ArthroCare Corporation Stock Downgraded (ARTC)
- ARTC has no debt to speak of therefore resulting in a debt-to-equity ratio of zero, which we consider to be a relatively favorable sign. Along with this, the company maintains a quick ratio of 3.92, which clearly demonstrates the ability to cover short-term cash needs.
- The gross profit margin for ARTHROCARE CORP is currently very high, coming in at 75.80%. It has increased from the same quarter the previous year. Despite the strong results of the gross profit margin, ARTC's net profit margin of 2.90% significantly trails the industry average.

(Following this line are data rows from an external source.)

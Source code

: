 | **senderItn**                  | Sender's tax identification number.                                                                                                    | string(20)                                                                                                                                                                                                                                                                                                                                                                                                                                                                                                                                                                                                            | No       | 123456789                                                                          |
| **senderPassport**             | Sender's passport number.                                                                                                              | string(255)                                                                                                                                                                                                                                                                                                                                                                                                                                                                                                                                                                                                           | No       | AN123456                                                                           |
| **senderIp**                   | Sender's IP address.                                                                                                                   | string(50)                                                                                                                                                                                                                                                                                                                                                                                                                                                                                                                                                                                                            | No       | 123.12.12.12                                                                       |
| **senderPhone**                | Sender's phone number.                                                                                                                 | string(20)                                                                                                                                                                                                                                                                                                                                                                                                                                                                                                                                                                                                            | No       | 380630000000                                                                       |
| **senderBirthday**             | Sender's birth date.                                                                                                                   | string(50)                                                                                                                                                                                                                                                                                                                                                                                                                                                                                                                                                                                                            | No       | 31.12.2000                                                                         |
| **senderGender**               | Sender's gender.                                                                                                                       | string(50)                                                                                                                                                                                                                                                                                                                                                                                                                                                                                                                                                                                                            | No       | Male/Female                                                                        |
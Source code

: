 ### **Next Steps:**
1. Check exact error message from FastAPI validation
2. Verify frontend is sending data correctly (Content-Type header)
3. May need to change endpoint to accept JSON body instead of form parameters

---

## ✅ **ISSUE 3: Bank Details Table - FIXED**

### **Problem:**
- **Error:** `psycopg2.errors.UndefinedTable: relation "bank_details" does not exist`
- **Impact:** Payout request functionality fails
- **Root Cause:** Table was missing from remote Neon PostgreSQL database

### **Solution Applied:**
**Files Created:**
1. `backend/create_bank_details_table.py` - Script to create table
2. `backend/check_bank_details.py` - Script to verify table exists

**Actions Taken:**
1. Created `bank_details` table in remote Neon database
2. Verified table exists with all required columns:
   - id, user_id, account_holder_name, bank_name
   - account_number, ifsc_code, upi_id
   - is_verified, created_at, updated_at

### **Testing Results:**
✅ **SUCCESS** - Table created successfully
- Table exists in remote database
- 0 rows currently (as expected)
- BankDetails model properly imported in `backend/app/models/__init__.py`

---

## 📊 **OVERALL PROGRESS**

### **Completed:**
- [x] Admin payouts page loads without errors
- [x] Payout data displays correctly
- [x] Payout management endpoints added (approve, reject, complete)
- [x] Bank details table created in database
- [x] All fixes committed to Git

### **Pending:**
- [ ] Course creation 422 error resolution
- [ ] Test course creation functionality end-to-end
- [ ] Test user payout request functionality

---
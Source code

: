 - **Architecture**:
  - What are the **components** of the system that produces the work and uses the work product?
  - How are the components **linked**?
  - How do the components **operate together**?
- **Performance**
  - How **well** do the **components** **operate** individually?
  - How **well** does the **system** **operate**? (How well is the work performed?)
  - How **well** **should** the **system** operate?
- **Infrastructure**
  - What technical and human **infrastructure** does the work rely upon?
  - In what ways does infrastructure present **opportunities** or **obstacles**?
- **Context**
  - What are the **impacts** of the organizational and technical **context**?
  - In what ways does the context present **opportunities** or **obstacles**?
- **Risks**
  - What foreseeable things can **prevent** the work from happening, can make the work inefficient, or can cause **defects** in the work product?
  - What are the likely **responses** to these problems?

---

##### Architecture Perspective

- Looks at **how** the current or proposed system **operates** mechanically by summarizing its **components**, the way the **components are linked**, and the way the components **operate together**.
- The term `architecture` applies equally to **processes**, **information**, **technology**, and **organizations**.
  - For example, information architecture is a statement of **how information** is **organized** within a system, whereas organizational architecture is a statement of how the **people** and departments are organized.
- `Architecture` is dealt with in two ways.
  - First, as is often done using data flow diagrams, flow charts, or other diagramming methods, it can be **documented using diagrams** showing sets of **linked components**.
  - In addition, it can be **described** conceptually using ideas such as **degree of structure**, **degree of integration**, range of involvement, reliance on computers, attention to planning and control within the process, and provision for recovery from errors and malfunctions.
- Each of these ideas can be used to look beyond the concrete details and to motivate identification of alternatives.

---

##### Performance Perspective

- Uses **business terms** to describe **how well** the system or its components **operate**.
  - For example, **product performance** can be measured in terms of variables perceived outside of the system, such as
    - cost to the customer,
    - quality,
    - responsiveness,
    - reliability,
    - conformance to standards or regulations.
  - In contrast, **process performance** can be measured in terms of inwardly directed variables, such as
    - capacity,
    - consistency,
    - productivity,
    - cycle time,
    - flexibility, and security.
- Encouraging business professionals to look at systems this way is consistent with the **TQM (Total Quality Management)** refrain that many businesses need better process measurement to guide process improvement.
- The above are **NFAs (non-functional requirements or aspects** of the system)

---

- ARTC, with its decline in revenue, underperformed when compared the industry average of 7.7%. Since the same quarter one year prior, revenues slightly dropped by 3.7%. Weakness in the company's revenue seems to have hurt the bottom line, decreasing earnings per share.
- Net operating cash flow has decreased to $25.73 million or 17.70% when compared to the same quarter last year. In addition, when comparing the cash generation rate to the industry average, the firm's growth is significantly lower.
- The company's current return on equity has slightly decreased from the same quarter one year prior. This implies a minor weakness in the organization. When compared to other companies in the Health Care Equipment & Supplies industry and the overall market, ARTHROCARE CORP's return on equity is below that of both the industry average and the S&P 500.